There are moments that I can feel his breath across my neck, hot and raw. He used to breathe so heavily. I always thought it was because he contained so much, so much, his body could barely function. He knew all that was life, death, and in-between. He seemed to know and feel and think everything all at once that I could barely stand it. I would stare into his eyes and see everything so cleanly, so concise. I could see how he processed and put to bed each thought; there must have been millions.

He never meant to fall for me, we both knew that. He loved Ginny, he had. And I was okay with that. His love for her, however, fell away with the onslaught of Dumbledore's death. Everything he used to be was gone, shell-shocked; he stunbled into manhood. Never before had I seen one person burden himself with so many troubles, so many tasks, so many demands. And yet, he did so, wordlessly. What we came to find was profound and raw…our bond reminded me of him. My 'loony' optimism combined with his realistic pessimism was a force that I still do not understand. Whatever we were, we were. And that, was the most beautiful thing.

He is sleeping now, and yet my eyes remain open and trained upon his figure as if scared the ghosts will come and envelop and change him, take him from me. I keep my gaze so steady I rarely blink. I'm afraid if I miss a moment, if I'm not aware for just one moment to keep everything in check, it'll all revert to those times again. Those times that were nothing but pain and sorrow and black, obsidian blankets cast thick over our eyes and bound by our ignorance. My breath catches in my throat and I feel pain, deep within the depths of my heart, a whine from the past, clawing at the very fiber of my being. I exhale, and the pain fades. He stirs.

My thoughts pause, for I am afraid to wake him, as he does so very easily. Somehow I've convinced myself that the millions of thoughts circling in my brain suddenly become audible when the lights are all out, and they echo off the walls like a distant memory. I wonder if he knows, that as long as it would make it so he slept (because god knows he rarely does), I would do anything to maintain the silence, to ensure his sleep. And oddly enough, silence is the very thing that eats at me.

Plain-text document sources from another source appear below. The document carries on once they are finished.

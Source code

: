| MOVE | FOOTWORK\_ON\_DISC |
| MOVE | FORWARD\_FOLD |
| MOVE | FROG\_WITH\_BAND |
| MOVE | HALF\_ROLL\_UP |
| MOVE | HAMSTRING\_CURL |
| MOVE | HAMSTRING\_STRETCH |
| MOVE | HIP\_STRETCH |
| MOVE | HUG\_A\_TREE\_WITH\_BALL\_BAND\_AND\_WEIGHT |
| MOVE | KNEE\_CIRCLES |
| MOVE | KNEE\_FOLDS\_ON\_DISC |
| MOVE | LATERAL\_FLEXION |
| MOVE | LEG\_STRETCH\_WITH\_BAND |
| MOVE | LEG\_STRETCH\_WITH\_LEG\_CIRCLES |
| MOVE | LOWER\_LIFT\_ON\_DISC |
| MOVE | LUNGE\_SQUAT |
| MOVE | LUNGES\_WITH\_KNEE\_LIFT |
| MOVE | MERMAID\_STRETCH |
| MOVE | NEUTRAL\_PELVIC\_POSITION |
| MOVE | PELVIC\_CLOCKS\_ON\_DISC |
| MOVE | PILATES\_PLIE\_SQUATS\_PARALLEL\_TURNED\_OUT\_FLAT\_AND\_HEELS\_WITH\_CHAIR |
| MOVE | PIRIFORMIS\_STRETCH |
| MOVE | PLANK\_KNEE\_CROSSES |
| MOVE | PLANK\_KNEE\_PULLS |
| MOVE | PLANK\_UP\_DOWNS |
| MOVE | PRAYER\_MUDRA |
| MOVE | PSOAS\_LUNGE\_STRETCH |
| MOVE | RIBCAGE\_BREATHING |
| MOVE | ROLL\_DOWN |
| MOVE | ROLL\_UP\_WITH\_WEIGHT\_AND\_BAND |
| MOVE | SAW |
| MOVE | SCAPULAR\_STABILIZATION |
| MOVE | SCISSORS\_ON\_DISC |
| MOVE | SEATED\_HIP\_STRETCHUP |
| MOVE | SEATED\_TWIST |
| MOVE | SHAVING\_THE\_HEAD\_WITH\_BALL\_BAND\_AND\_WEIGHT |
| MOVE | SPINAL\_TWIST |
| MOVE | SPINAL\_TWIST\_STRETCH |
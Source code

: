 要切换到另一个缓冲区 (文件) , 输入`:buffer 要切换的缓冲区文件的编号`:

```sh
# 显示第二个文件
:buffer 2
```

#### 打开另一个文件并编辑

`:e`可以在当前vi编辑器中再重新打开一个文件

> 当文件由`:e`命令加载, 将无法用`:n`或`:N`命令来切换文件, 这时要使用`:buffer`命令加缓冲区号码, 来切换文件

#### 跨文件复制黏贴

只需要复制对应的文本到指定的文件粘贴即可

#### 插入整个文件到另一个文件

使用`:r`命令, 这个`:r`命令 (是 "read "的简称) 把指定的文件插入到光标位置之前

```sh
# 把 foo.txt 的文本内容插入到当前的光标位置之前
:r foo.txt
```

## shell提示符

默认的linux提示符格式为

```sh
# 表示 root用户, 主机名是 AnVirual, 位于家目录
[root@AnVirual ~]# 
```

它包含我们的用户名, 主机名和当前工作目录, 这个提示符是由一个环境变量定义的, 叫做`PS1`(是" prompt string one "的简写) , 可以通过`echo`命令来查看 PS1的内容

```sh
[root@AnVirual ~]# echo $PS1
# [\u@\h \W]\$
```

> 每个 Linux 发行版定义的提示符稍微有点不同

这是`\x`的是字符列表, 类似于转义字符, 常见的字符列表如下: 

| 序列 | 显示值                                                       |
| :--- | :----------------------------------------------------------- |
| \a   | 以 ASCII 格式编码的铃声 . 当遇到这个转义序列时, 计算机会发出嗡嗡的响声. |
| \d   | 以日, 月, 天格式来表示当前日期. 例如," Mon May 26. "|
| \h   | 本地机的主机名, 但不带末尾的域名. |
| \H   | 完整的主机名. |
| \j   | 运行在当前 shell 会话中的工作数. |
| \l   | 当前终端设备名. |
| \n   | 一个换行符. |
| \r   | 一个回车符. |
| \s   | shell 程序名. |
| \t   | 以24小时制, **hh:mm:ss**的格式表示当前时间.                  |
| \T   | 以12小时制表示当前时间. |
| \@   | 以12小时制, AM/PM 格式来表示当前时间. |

I roll over in the bed skillfully, silently. I feel the void next to me cling to my core and try to choke my heart. My hands follow the pattern of the mattress, slipping down into the ever so vacant dip that had once been warmed every night, the arms of the occupant tightly around my waist, his face buried in my hair. He used to love the smell.

He, the child, our child, coos in his sleep and I wonder if he knows that his father is not here. I wonder if he knows that every time I peer into his deep, emerald green eyes, I see the ghost of Harry Potter staring right back at me.